Consider the type of tiles or coping stones you’ll be using around the exterior of your pool. Remember that these will often be wet when the swimming pool is in use and people are getting in and out, so choose a specially designed non-slip surface. You could opt for a rubber surround, or choose tiles which are patterned or have a textured finish to reduce the risk of slipping. You can also have a slip-resistant finish on your pool floor and steps to improve the safety of your swimming pool.
If your pool is primarily for pleasure rather than serious swimming training, you could think about making the steps a feature of the design, by having wide integrated stairs, rather than a simple ladder at the side of the pool. These make entering and exiting easier, but do reduce the amount of space you’ll have for swimming at depth. Ensure that you install handrails, which can provide vital support for young children or anyone who might require a helping hand going up and down the steps.
Any kind of swimming pool which could potentially be accessed by unsupervised children or animals should ideally have a safety cover. These fully cover the pool so that no water is visible or accessible, and provide a stable surface which is strong enough to walk on. Safety covers can easily save lives, by removing the risk of drowning or other injury by anyone entering the pool either by accident or unsupervised.
Fence or surround
If your budget can’t quite stretch to a good quality safety cover, for an outdoor swimming pool the next best option is to install a fence or gated enclosure which is lockable and childproof. You could also consider alarming the fence gate, or even the perimeter of the pool, so you’ll know immediately if anyone, or anything, enters the pool area unauthorised.
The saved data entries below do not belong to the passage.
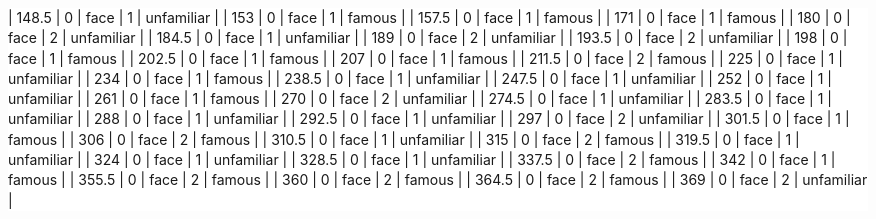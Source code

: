 | 148.5         |          0 | face         |                 1 | unfamiliar  |
| 153           |          0 | face         |                 1 | famous      |
| 157.5         |          0 | face         |                 1 | famous      |
| 171           |          0 | face         |                 1 | famous      |
| 180           |          0 | face         |                 2 | unfamiliar  |
| 184.5         |          0 | face         |                 1 | unfamiliar  |
| 189           |          0 | face         |                 2 | unfamiliar  |
| 193.5         |          0 | face         |                 2 | unfamiliar  |
| 198           |          0 | face         |                 1 | famous      |
| 202.5         |          0 | face         |                 1 | famous      |
| 207           |          0 | face         |                 1 | famous      |
| 211.5         |          0 | face         |                 2 | famous      |
| 225           |          0 | face         |                 1 | unfamiliar  |
| 234           |          0 | face         |                 1 | famous      |
| 238.5         |          0 | face         |                 1 | unfamiliar  |
| 247.5         |          0 | face         |                 1 | unfamiliar  |
| 252           |          0 | face         |                 1 | unfamiliar  |
| 261           |          0 | face         |                 1 | famous      |
| 270           |          0 | face         |                 2 | unfamiliar  |
| 274.5         |          0 | face         |                 1 | unfamiliar  |
| 283.5         |          0 | face         |                 1 | unfamiliar  |
| 288           |          0 | face         |                 1 | unfamiliar  |
| 292.5         |          0 | face         |                 1 | unfamiliar  |
| 297           |          0 | face         |                 2 | unfamiliar  |
| 301.5         |          0 | face         |                 1 | famous      |
| 306           |          0 | face         |                 2 | famous      |
| 310.5         |          0 | face         |                 1 | unfamiliar  |
| 315           |          0 | face         |                 2 | famous      |
| 319.5         |          0 | face         |                 1 | unfamiliar  |
| 324           |          0 | face         |                 1 | unfamiliar  |
| 328.5         |          0 | face         |                 1 | unfamiliar  |
| 337.5         |          0 | face         |                 2 | famous      |
| 342           |          0 | face         |                 1 | famous      |
| 355.5         |          0 | face         |                 2 | famous      |
| 360           |          0 | face         |                 2 | famous      |
| 364.5         |          0 | face         |                 2 | famous      |
| 369           |          0 | face         |                 2 | unfamiliar  |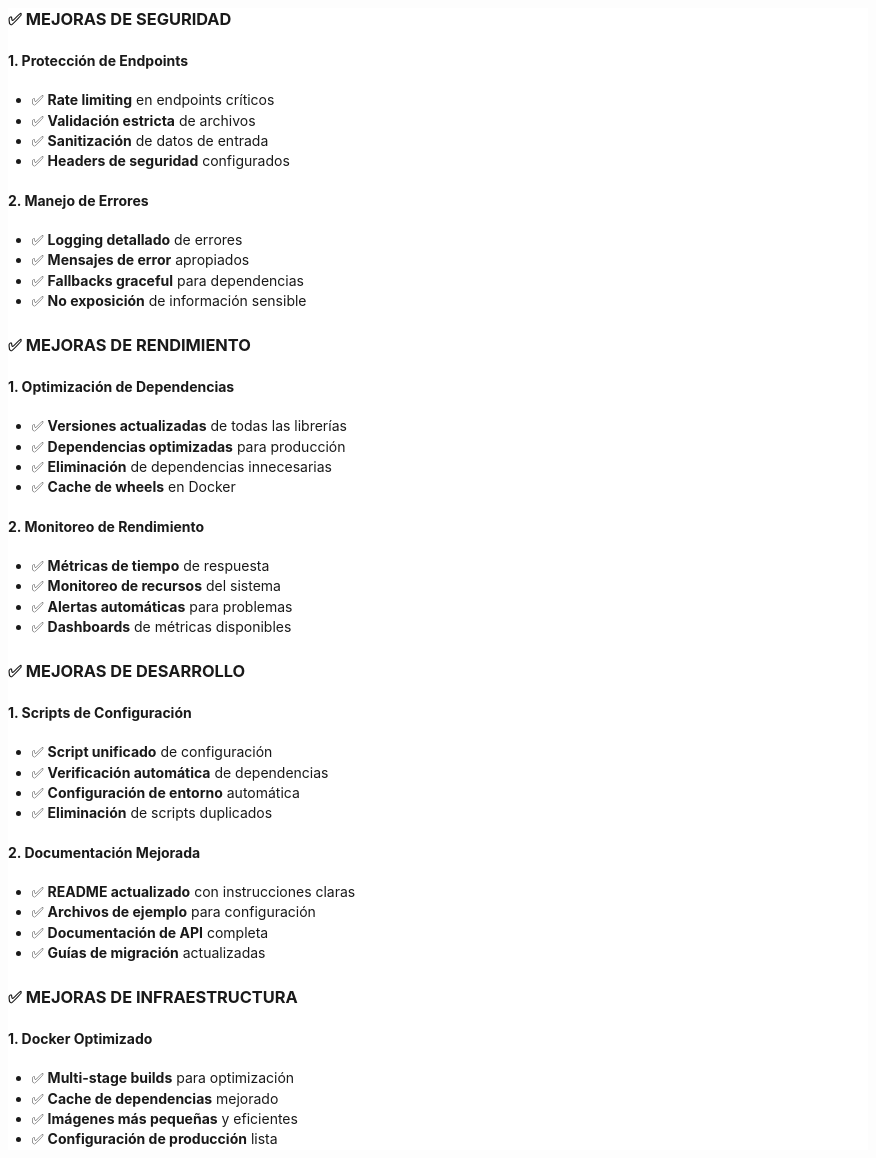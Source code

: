 ### ✅ **MEJORAS DE SEGURIDAD**

#### **1. Protección de Endpoints**
- ✅ **Rate limiting** en endpoints críticos
- ✅ **Validación estricta** de archivos
- ✅ **Sanitización** de datos de entrada
- ✅ **Headers de seguridad** configurados

#### **2. Manejo de Errores**
- ✅ **Logging detallado** de errores
- ✅ **Mensajes de error** apropiados
- ✅ **Fallbacks graceful** para dependencias
- ✅ **No exposición** de información sensible

### ✅ **MEJORAS DE RENDIMIENTO**

#### **1. Optimización de Dependencias**
- ✅ **Versiones actualizadas** de todas las librerías
- ✅ **Dependencias optimizadas** para producción
- ✅ **Eliminación** de dependencias innecesarias
- ✅ **Cache de wheels** en Docker

#### **2. Monitoreo de Rendimiento**
- ✅ **Métricas de tiempo** de respuesta
- ✅ **Monitoreo de recursos** del sistema
- ✅ **Alertas automáticas** para problemas
- ✅ **Dashboards** de métricas disponibles

### ✅ **MEJORAS DE DESARROLLO**

#### **1. Scripts de Configuración**
- ✅ **Script unificado** de configuración
- ✅ **Verificación automática** de dependencias
- ✅ **Configuración de entorno** automática
- ✅ **Eliminación** de scripts duplicados

#### **2. Documentación Mejorada**
- ✅ **README actualizado** con instrucciones claras
- ✅ **Archivos de ejemplo** para configuración
- ✅ **Documentación de API** completa
- ✅ **Guías de migración** actualizadas

### ✅ **MEJORAS DE INFRAESTRUCTURA**

#### **1. Docker Optimizado**
- ✅ **Multi-stage builds** para optimización
- ✅ **Cache de dependencias** mejorado
- ✅ **Imágenes más pequeñas** y eficientes
- ✅ **Configuración de producción** lista

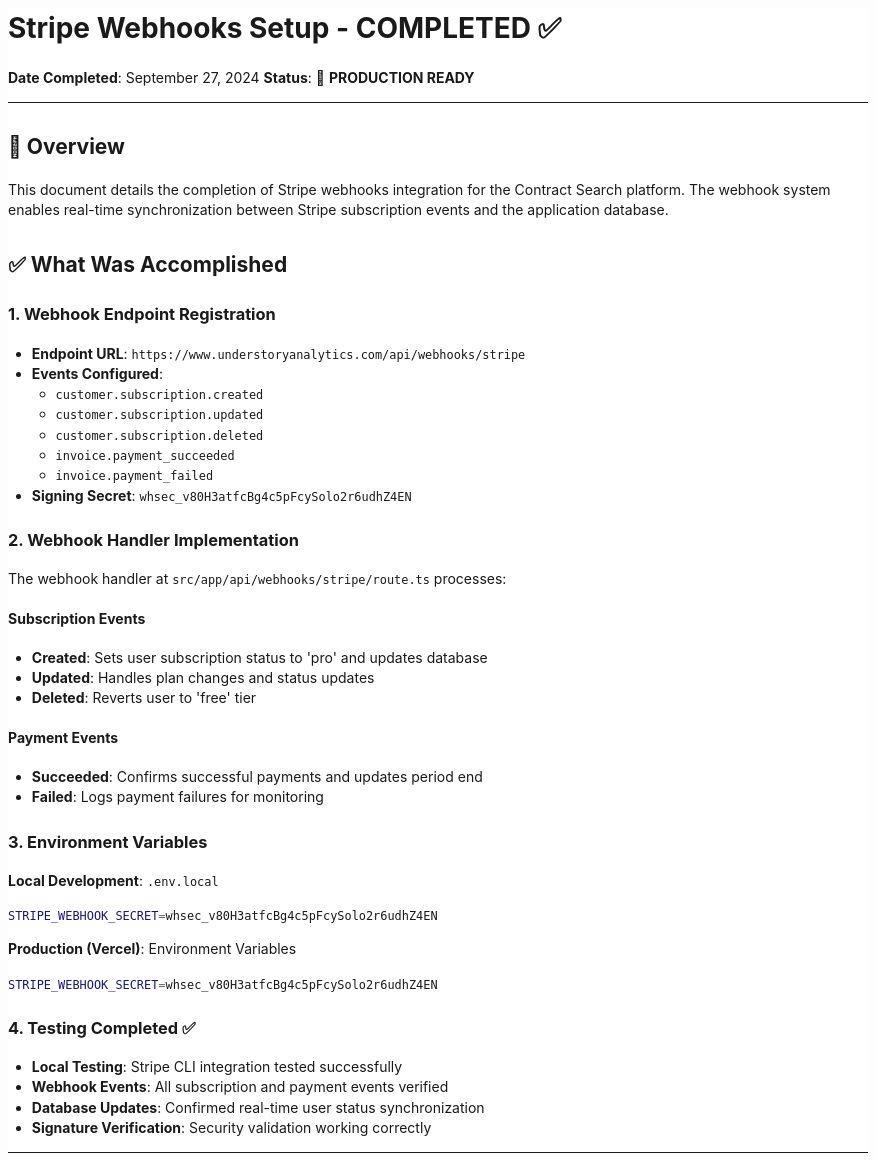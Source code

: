 # Stripe Webhooks Setup - COMPLETED ✅

**Date Completed**: September 27, 2024
**Status**: 🚀 **PRODUCTION READY**

---

## 🎯 Overview

This document details the completion of Stripe webhooks integration for the Contract Search platform. The webhook system enables real-time synchronization between Stripe subscription events and the application database.

## ✅ What Was Accomplished

### 1. Webhook Endpoint Registration
- **Endpoint URL**: `https://www.understoryanalytics.com/api/webhooks/stripe`
- **Events Configured**:
  - `customer.subscription.created`
  - `customer.subscription.updated`
  - `customer.subscription.deleted`
  - `invoice.payment_succeeded`
  - `invoice.payment_failed`
- **Signing Secret**: `whsec_v80H3atfcBg4c5pFcySolo2r6udhZ4EN`

### 2. Webhook Handler Implementation
The webhook handler at `src/app/api/webhooks/stripe/route.ts` processes:

#### Subscription Events
- **Created**: Sets user subscription status to 'pro' and updates database
- **Updated**: Handles plan changes and status updates
- **Deleted**: Reverts user to 'free' tier

#### Payment Events
- **Succeeded**: Confirms successful payments and updates period end
- **Failed**: Logs payment failures for monitoring

### 3. Environment Variables
**Local Development**: `.env.local`
```bash
STRIPE_WEBHOOK_SECRET=whsec_v80H3atfcBg4c5pFcySolo2r6udhZ4EN
```

**Production (Vercel)**: Environment Variables
```bash
STRIPE_WEBHOOK_SECRET=whsec_v80H3atfcBg4c5pFcySolo2r6udhZ4EN
```

### 4. Testing Completed ✅
- **Local Testing**: Stripe CLI integration tested successfully
- **Webhook Events**: All subscription and payment events verified
- **Database Updates**: Confirmed real-time user status synchronization
- **Signature Verification**: Security validation working correctly

---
Other safety equipment: It’s wise to ensure that you have basic lifesaving equipment near to your pool, whether or not you anticipate ever needing it. A life-ring and floats can make a huge difference to somebody experiencing difficulty in the water. Make sure that every person who uses your pool is water-confident, or is supervised by a capable adult, so that you can be sure you’re doing everything possible to make your swimming pool a safe environment.